- Opening Delimiter -
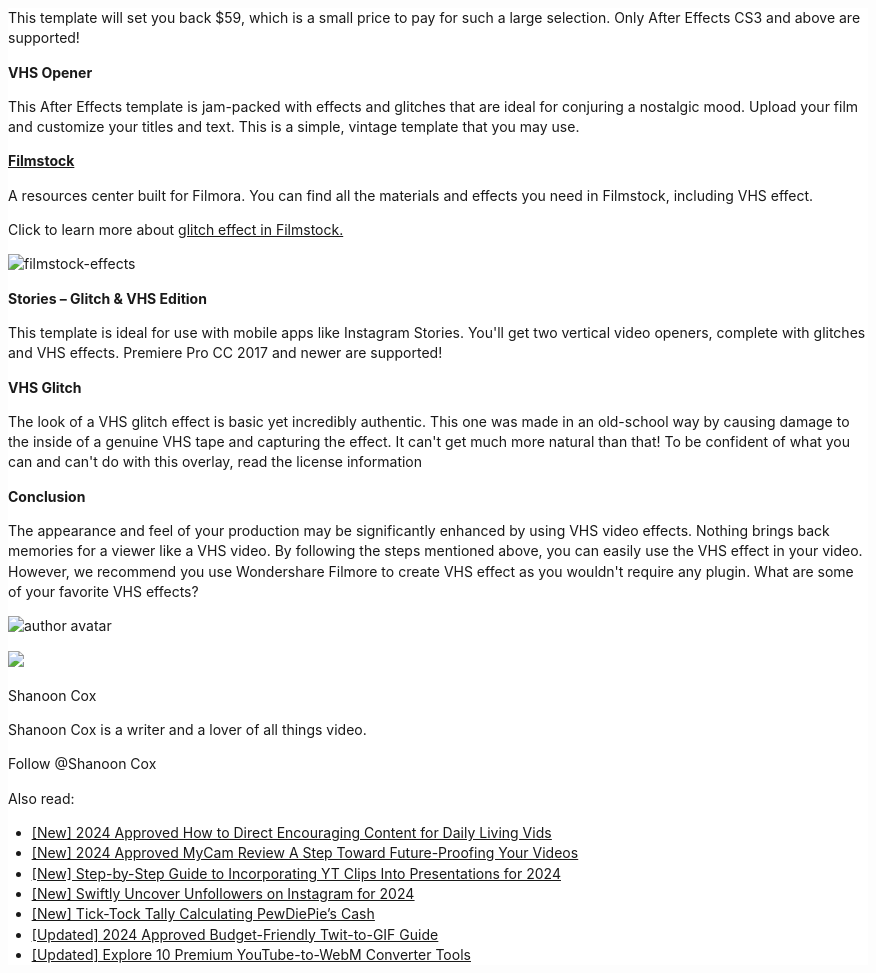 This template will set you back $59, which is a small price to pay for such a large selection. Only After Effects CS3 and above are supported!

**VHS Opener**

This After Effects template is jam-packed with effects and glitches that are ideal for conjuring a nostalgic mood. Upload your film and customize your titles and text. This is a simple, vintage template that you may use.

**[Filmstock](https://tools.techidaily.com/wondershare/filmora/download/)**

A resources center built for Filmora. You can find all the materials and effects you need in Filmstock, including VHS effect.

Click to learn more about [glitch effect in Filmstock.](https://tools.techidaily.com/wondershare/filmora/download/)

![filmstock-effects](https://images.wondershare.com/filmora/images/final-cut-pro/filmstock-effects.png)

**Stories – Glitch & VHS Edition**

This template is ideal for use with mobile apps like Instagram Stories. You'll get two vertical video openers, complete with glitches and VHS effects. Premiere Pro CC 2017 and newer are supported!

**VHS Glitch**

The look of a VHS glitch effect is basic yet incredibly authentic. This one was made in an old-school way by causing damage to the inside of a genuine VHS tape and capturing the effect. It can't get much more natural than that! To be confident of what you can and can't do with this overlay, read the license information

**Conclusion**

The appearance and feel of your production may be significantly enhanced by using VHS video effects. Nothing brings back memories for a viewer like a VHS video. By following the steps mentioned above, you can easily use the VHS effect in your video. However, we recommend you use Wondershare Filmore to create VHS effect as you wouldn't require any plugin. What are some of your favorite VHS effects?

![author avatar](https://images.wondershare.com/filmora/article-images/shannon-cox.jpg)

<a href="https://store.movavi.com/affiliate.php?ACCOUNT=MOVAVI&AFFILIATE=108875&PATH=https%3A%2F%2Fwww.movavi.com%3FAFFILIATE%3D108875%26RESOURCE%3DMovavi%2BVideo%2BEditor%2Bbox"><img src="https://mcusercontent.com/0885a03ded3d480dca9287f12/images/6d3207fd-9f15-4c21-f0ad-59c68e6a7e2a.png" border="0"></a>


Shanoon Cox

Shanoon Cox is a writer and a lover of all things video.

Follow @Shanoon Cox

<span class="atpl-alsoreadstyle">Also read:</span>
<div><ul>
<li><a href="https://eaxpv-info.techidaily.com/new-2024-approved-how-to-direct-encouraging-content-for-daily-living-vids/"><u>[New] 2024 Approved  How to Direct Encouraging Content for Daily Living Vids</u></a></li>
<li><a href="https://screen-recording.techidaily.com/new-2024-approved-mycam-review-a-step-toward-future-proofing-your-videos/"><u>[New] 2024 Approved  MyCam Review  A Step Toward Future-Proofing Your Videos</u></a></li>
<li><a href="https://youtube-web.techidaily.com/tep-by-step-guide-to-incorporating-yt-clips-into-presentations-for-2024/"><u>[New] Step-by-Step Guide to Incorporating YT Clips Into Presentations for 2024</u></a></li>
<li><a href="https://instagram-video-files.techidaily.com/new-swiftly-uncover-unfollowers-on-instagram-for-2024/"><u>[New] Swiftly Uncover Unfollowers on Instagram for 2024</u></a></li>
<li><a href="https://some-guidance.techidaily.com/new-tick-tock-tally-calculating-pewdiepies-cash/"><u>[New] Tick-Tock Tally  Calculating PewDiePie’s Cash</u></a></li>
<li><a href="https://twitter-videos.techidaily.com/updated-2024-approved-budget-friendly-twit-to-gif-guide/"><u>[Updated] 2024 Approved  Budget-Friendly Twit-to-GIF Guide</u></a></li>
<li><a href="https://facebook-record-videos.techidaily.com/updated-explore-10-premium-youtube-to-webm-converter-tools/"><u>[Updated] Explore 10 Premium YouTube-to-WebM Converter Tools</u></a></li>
- Closing Delimiter -
In the entries above, find each line with "that" and list it.

This After Effects template is jam-packed with effects and glitches that are ideal for conjuring a nostalgic mood. Upload your film and customize your titles and text. This is a simple, vintage template that you may use.
The look of a VHS glitch effect is basic yet incredibly authentic. This one was made in an old-school way by causing damage to the inside of a genuine VHS tape and capturing the effect. It can't get much more natural than that! To be confident of what you can and can't do with this overlay, read the license information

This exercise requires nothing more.